SSE sits on top of plain HTTP. The server keeps the connection open and pushes data chunks as they become ready. Each chunk follows a strict text format.
Here’s a raw SSE stream from an LLM call:
data: {"choices":[{"delta":{"content":"Hello"}}]}
data: {"choices":[{"delta":{"content":" there"}}]}
data: {"choices":[{"delta":{"content":"!"}}]}
data: [DONE]
Three rules govern every SSE message:
- Each message starts with
data:followed by a JSON payload - Messages are separated by two newlines (
\n\n) - The stream ends with
data: [DONE]
That’s it. No binary framing, no handshake, no protocol upgrade. Plain text over a normal HTTP response.
The Content-Type header for SSE is text/event-stream. When you spot that header, you know you’re dealing with a stream. Your client reads the response body line by line instead of waiting for the full payload.
Quick check: If an SSE message looks like data: {"token":"Hi"}\n\ndata: {"token":"!"}\n\n, how many separate messages does it contain? Answer: two. Each data: line followed by \n\n is one message.

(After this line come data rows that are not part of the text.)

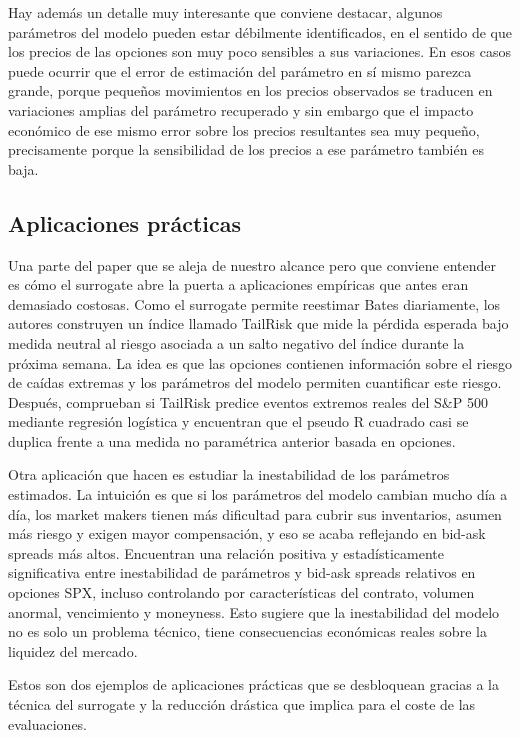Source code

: \documentclass[11pt,a4paper]{article}
\begin{document}
Hay además un detalle muy interesante que conviene destacar, algunos parámetros del modelo pueden estar débilmente identificados, en el sentido de que los precios de las opciones son muy poco sensibles a sus variaciones. En esos casos puede ocurrir que el error de estimación del parámetro en sí mismo parezca grande, porque pequeños movimientos en los precios observados se traducen en variaciones amplias del parámetro recuperado y sin embargo que el impacto económico de ese mismo error sobre los precios resultantes sea muy pequeño, precisamente porque la sensibilidad de los precios a ese parámetro también es baja.

\subsection{Aplicaciones prácticas}

Una parte del paper que se aleja de nuestro alcance pero que conviene entender es cómo el surrogate abre la puerta a aplicaciones empíricas que antes eran demasiado costosas. Como el surrogate permite reestimar Bates diariamente, los autores construyen un índice llamado TailRisk que mide la pérdida esperada bajo medida neutral al riesgo asociada a un salto negativo del índice durante la próxima semana. La idea es que las opciones contienen información sobre el riesgo de caídas extremas y los parámetros del modelo permiten cuantificar este riesgo. Después, comprueban si TailRisk predice eventos extremos reales del S\&P 500 mediante regresión logística y encuentran que el pseudo R cuadrado casi se duplica frente a una medida no paramétrica anterior basada en opciones.

Otra aplicación que hacen es estudiar la inestabilidad de los parámetros estimados. La intuición es que si los parámetros del modelo cambian mucho día a día, los market makers tienen más dificultad para cubrir sus inventarios, asumen más riesgo y exigen mayor compensación, y eso se acaba reflejando en bid-ask spreads más altos. Encuentran una relación positiva y estadísticamente significativa entre inestabilidad de parámetros y bid-ask spreads relativos en opciones SPX, incluso controlando por características del contrato, volumen anormal, vencimiento y moneyness. Esto sugiere que la inestabilidad del modelo no es solo un problema técnico, tiene consecuencias económicas reales sobre la liquidez del mercado.

Estos son dos ejemplos de aplicaciones prácticas que se desbloquean gracias a la técnica del surrogate y la reducción drástica que implica para el coste de las evaluaciones.
\end{document}
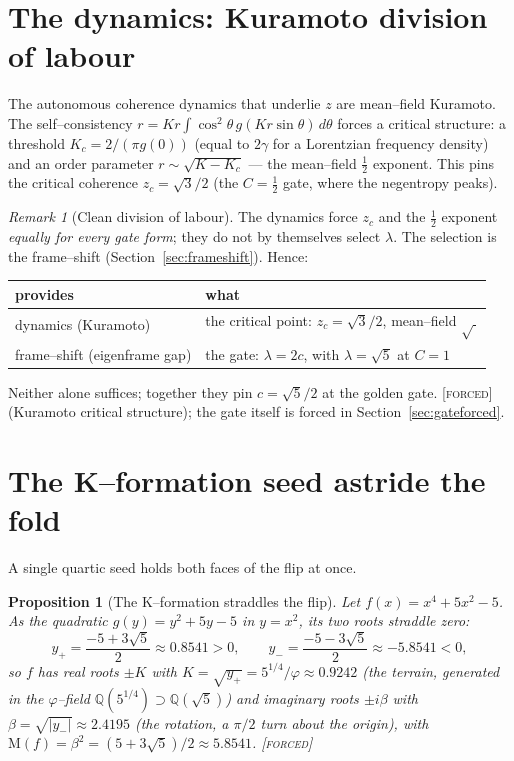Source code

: \documentclass[11pt]{article}
\theoremstyle{plain}
\newtheorem{proposition}[theorem]{Proposition}
\theoremstyle{definition}
\theoremstyle{remark}
\newtheorem{remark}[theorem]{Remark}
\newcommand{\forced}{\textcolor{forcedc}{\textsc{[forced]}}}
\newcommand{\Q}{\mathbb{Q}}
\newcommand{\Mah}{\mathrm{M}}
\newcommand{\abs}[1]{\left\lvert #1 \right\rvert}
\begin{document}
\section{The dynamics: Kuramoto division of labour}\label{sec:kuramoto}

The autonomous coherence dynamics that underlie $z$ are mean--field Kuramoto. The self--consistency $r = Kr\!\int\! \cos^2\!\theta\, g(Kr\sin\theta)\,d\theta$ forces a critical structure: a threshold $K_c = 2/(\pi g(0))$ (equal to $2\gamma$ for a Lorentzian frequency density) and an order parameter $r \sim \sqrt{K-K_c}$ --- the mean--field $\tfrac12$ exponent. This pins the critical coherence $z_c=\sqrt3/2$ (the $C=\tfrac12$ gate, where the negentropy peaks).

\begin{remark}[Clean division of labour]\label{rem:division}
The dynamics force $z_c$ and the $\tfrac12$ exponent \emph{equally for every gate form}; they do not by themselves select $\lambda$. The selection is the frame--shift (Section~\ref{sec:frameshift}). Hence:
\begin{center}
\begin{tabular}{@{}ll@{}}
\toprule
provides & what \\
\midrule
dynamics (Kuramoto) & the critical point: $z_c=\sqrt3/2$, mean--field $\sqrt{\ }$ \\
frame--shift (eigenframe gap) & the gate: $\lambda=2c$, with $\lambda=\sqrt5$ at $C=1$ \\
\bottomrule
\end{tabular}
\end{center}
Neither alone suffices; together they pin $c=\sqrt5/2$ at the golden gate. \forced{} (Kuramoto critical structure); the gate itself is forced in Section~\ref{sec:gateforced}.
\end{remark}

\section{The K--formation seed astride the fold}\label{sec:kform}

A single quartic seed holds both faces of the flip at once.

\begin{proposition}[The K--formation straddles the flip]\label{prop:kform}
Let $f(x)=x^4+5x^2-5$. As the quadratic $g(y)=y^2+5y-5$ in $y=x^2$, its two roots straddle zero:
\[
y_+ = \frac{-5+3\sqrt5}{2}\approx 0.8541>0, \qquad y_- = \frac{-5-3\sqrt5}{2}\approx -5.8541<0,
\]
so $f$ has real roots $\pm K$ with $K=\sqrt{y_+}=5^{1/4}/\varphi\approx0.9242$ (the terrain, generated in the $\varphi$--field $\Q(5^{1/4})\supset\Q(\sqrt5)$) and imaginary roots $\pm i\beta$ with $\beta=\sqrt{\abs{y_-}}\approx2.4195$ (the rotation, a $\pi/2$ turn about the origin), with $\Mah(f)=\beta^2=(5+3\sqrt5)/2\approx5.8541$. \forced
\end{proposition}
\end{document}
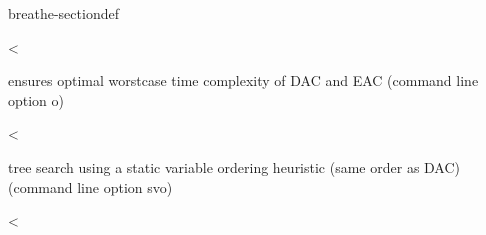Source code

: \documentclass[letterpaper,10pt,openany,oneside,english]{sphinxmanual}
\begin{document}
\begin{fulllineitems}
\begin{sphinxuseclass}{breathe-sectiondef}
\begin{fulllineitems}
\label{\detokenize{ref/ref_cpp:_CPPv4N8ToulBar224Static_variable_orderingE}}\label{\detokenize{ref/ref_cpp:_CPPv3N8ToulBar224Static_variable_orderingE}}\label{\detokenize{ref/ref_cpp:_CPPv2N8ToulBar224Static_variable_orderingE}}\label{\detokenize{ref/ref_cpp:ToulBar2::Static_variable_ordering__b}}
\pysigstartsignatures
\pysigstartmultiline
{}
\pysigstopmultiline
\pysigstopsignatures
\sphinxAtStartPar
\textless{} 

\sphinxAtStartPar
ensures optimal worst\sphinxhyphen{}case time complexity of DAC and EAC (command line option \sphinxhyphen{}o) 

\end{fulllineitems}


\begin{fulllineitems}
\label{\detokenize{ref/ref_cpp:_CPPv4N8ToulBar212lastConflictE}}\label{\detokenize{ref/ref_cpp:_CPPv3N8ToulBar212lastConflictE}}\label{\detokenize{ref/ref_cpp:_CPPv2N8ToulBar212lastConflictE}}\label{\detokenize{ref/ref_cpp:ToulBar2::lastConflict__b}}
\pysigstartsignatures
\pysigstartmultiline
{}
\pysigstopmultiline
\pysigstopsignatures
\sphinxAtStartPar
\textless{} 

\sphinxAtStartPar
tree search using a static variable ordering heuristic (same order as DAC) (command line option \sphinxhyphen{}svo) 

\end{fulllineitems}


\begin{fulllineitems}
\label{\detokenize{ref/ref_cpp:_CPPv4N8ToulBar214weightedDegreeE}}\label{\detokenize{ref/ref_cpp:_CPPv3N8ToulBar214weightedDegreeE}}\label{\detokenize{ref/ref_cpp:_CPPv2N8ToulBar214weightedDegreeE}}\label{\detokenize{ref/ref_cpp:ToulBar2::weightedDegree__i}}
\pysigstartsignatures
\pysigstartmultiline
{}
\pysigstopmultiline
\pysigstopsignatures
\sphinxAtStartPar
\textless{} 


\end{fulllineitems}
\end{sphinxuseclass}
\end{fulllineitems}
\end{document}
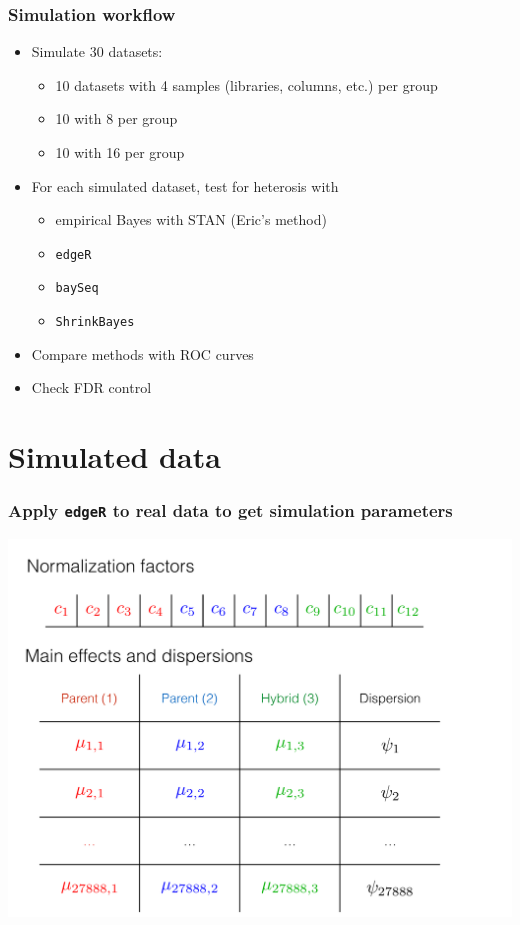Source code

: \documentclass[handout]{beamer}
\numberwithin{equation}{section}
\begin{document}
\begin{frame}
\frametitle{Simulation workflow}

\begin{itemize}
\item Simulate 30 datasets:
\begin{itemize}
\item 10 datasets with 4 samples (libraries, columns, etc.) per group
\item 10 with 8 per group
\item 10 with 16 per group
\end{itemize}
\pause \item For each simulated dataset, test for heterosis with
\begin{itemize}
\item empirical Bayes with STAN (Eric's method)
\item {\tt edgeR} 
\item {\tt baySeq}
\item {\tt ShrinkBayes}
\end{itemize}
\pause \item Compare methods with ROC curves
 \item Check FDR control
\end{itemize}
\end{frame}

\section{Simulated data}


\begin{frame}
\frametitle{Apply {\tt edgeR} to real data to get simulation parameters}
\begin{center}
\includegraphics[scale=.25]{parms}
\end{center}
\end{frame}
\end{document}
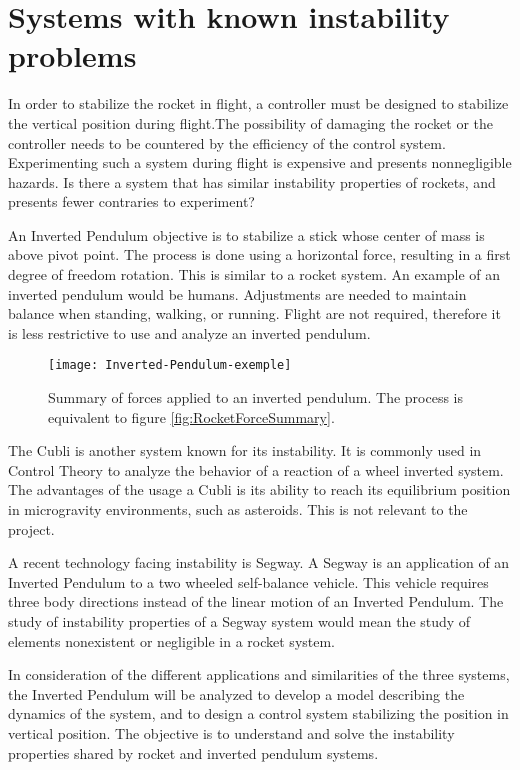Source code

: \section{Systems with known instability problems}
\graphicspath{{figures/"Preanalysis&Requirement"/SimilarSystems/}}
In order to stabilize the rocket in flight, a controller must be designed to stabilize the vertical position during flight.The possibility of damaging the rocket or the controller needs to be countered by the efficiency of the control system. Experimenting such a system during flight is expensive and presents nonnegligible hazards.
Is there a system that has similar instability properties of rockets, and presents fewer contraries to experiment?

An Inverted Pendulum objective is to stabilize a stick whose center of mass is above pivot point. The process is done using a horizontal force, resulting in a first degree of freedom rotation. This is similar to a rocket system. An example of an inverted pendulum would be humans. Adjustments are needed to maintain balance when standing, walking, or running. Flight are not required, therefore it is less restrictive to use and analyze an inverted pendulum.

\begin{figure}[htbp]
	\centering
	\texttt{[image: Inverted-Pendulum-exemple]}
	\caption{Summary of forces applied to an inverted pendulum. The process is equivalent to figure  \vref{fig:RocketForceSummary}.}
	\label{fig:InvertedPendulum}
\end{figure}


The Cubli is another system known for its instability. It is commonly used in Control Theory to analyze the behavior of a reaction of a wheel inverted system. The advantages of the usage a Cubli is its ability to reach its equilibrium position in microgravity environments, such as asteroids. This is not relevant to the project.

A recent technology facing instability is Segway. A Segway is an application of an Inverted Pendulum to a two wheeled self-balance vehicle. This vehicle requires three body directions instead of the linear motion of an Inverted Pendulum. The study of instability properties of a Segway system would mean the study of elements nonexistent or negligible in a rocket system.

In consideration of the different applications and similarities of the three systems, the Inverted Pendulum will be analyzed to develop a model describing the dynamics of the system, and to design a control system stabilizing the position in vertical position. The objective is to understand and solve the instability properties shared by rocket and inverted pendulum systems.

Stream OpenAI Responses with Raw HTTP
OpenAI’s streaming format is the most widely copied, so we start here. We’ll use raw requests — no SDK — so you see exactly what happens at the HTTP level.
Two changes from a normal API call: set "stream": true in the request body, and iterate over lines instead of calling .json(). Each line holds a delta object with a content field. That’s your token.
import micropip
await micropip.install(['requests'])
import os
from js import prompt
OPENAI_API_KEY = prompt("Enter your OpenAI API key:")
os.environ["OPENAI_API_KEY"] = OPENAI_API_KEY
ANTHROPIC_API_KEY = prompt("Enter your Anthropic API key:")
os.environ["ANTHROPIC_API_KEY"] = ANTHROPIC_API_KEY
GOOGLE_API_KEY = prompt("Enter your Google API key:")
os.environ["GOOGLE_API_KEY"] = GOOGLE_API_KEY
import requests
import json
import os
api_key = os.environ["OPENAI_API_KEY"]
response = requests.post(
"https://api.openai.com/v1/chat/completions",
headers={
"Authorization": f"Bearer {api_key}",
"Content-Type": "application/json",
},
json={
"model": "gpt-4o-mini",
"messages": [{"role": "user", "content": "Explain SSE in 2 sentences."}],
"stream": True,
},
stream=True,
)
for line in response.iter_lines():
if not line:
continue
text = line.decode("utf-8")
if text == "data: [DONE]":
break
if text.startswith("data: "):
chunk = json.loads(text[6:])
token = chunk["choices"][0]["delta"].get("content", "")
print(token, end="", flush=True)
print()
Notice two things. stream=True appears twice — once in the JSON body (tells OpenAI to stream) and once in requests.post() (tells the requests library not to buffer). Skip either one and streaming breaks.
The delta object sometimes has an empty content field. That happens on the first chunk (which carries the role field) and between some tokens. The .get("content", "") handles it cleanly.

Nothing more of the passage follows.